The improved current account situation, relatively subdued inflation and some circumspect in government note printing is likely to tilt the monetary policy committee towards maintaining a status quo tomorrow for yet another review.
At the start of the year, a deficit of $ 6 billion in the current account was projected by the SBP for the full year. Thanks to the price bonanza in key export areas, sluggish import demand and robust growth in remittances, the current account turned around, showing a surplus of $ 0.7 billion in first ten months.
SBPs revised inflation target is set at 14.5-15.5 percent as the central bank is proactively using monetary tools in an attempt to keep inflation from breaching its target.
However, owing to the mathematical reality of the high base in last years corresponding months, gradual and partial passing on of international oil price to consumers, receding global food prices and the possible impact of earlier tightening has caused average inflation to tame to 14.1 percent in Jul-Apr relative to 14.6 percent in first half. Mind you, full year inflation may hover around the lower range of 14.5 percent.

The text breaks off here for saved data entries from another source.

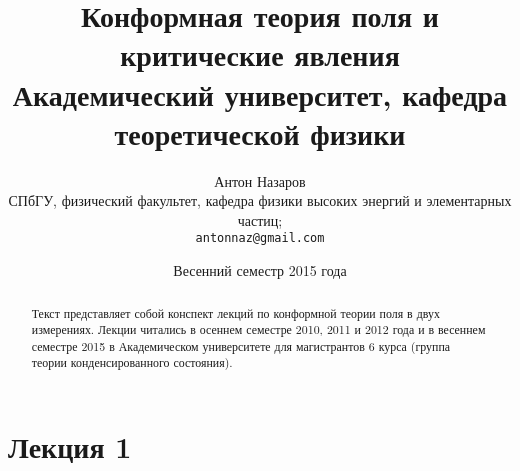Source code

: \documentclass[a4paper,12pt]{article}
\title{Конформная теория поля и критические явления\\
\small{Академический университет, кафедра теоретической физики}
}
\author{Антон Назаров\\
  \small{СПбГУ, физический факультет, кафедра физики высоких энергий и элементарных частиц;}\\
  \texttt{antonnaz@gmail.com}
}
\date{Весенний семестр 2015 года}
\theoremstyle{definition}
\theoremstyle{definition}
\theoremstyle{definition}
\begin{document}
\maketitle
\thispagestyle{empty}
\begin{abstract}
  Текст представляет собой конспект лекций по конформной теории поля в двух измерениях. Лекции
  читались в осеннем семестре 2010, 2011 и 2012 года и в весеннем семестре 2015 в Академическом университете для
  магистрантов 6 курса (группа теории конденсированного состояния).
\end{abstract}
\tableofcontents

\section{Лекция 1}
\label{sec:lecture-1}
\end{document}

While the economic growth remains sluggish, energy shortfall, low public sector development spending, uncertain policy framework, deteriorating law and order situation, devastating floods and private credit crowding-out have a battering impact on the growth momentum and employment generation.
With some sanity in pricing indicators, SBP must shift its focus towards encouraging economic growth.
Nonetheless, the government breached its promise to the SBP regarding the ceiling on borrowings from the central bank. Given the impact of persistent high oil prices on inflation and the current account, as well as the low-base effect from October onward may drive the SBP to shed its dovish tone tomorrow. So wait and see is the order of day as far as interest rates are concerned.
But the story shall not end here. The economy is by no means out of shambles and the central bank has to think out of the box to take some steps for equitable and sustained growth. SBPs actions will have to be supplemented with persuasive words for the government and banks in the policy statement to compel them to improve the countrys savings rate.
In its second quarterly report, the central bank aptly mentioned that commercial banks appear to have almost given up on their role as financial intermediaries. As they are conveniently lending more to the government while reducing their high-risk weightage assets by focusing less on private credit. Moreover, the return to depositors is abysmally low with the big five banks cost of funds at even less than 3 percent.
One of the reasons for the falling growth potential are the declining investments - from 22.5 percent of GDP to 16.5 percent in five years and is expected to fall further. Savings, which are crucial to investments are also on a downhill journey owing to erosion of purchasing power in urban areas, low rate of returns on saving and less penetration of banks in booming rural segment.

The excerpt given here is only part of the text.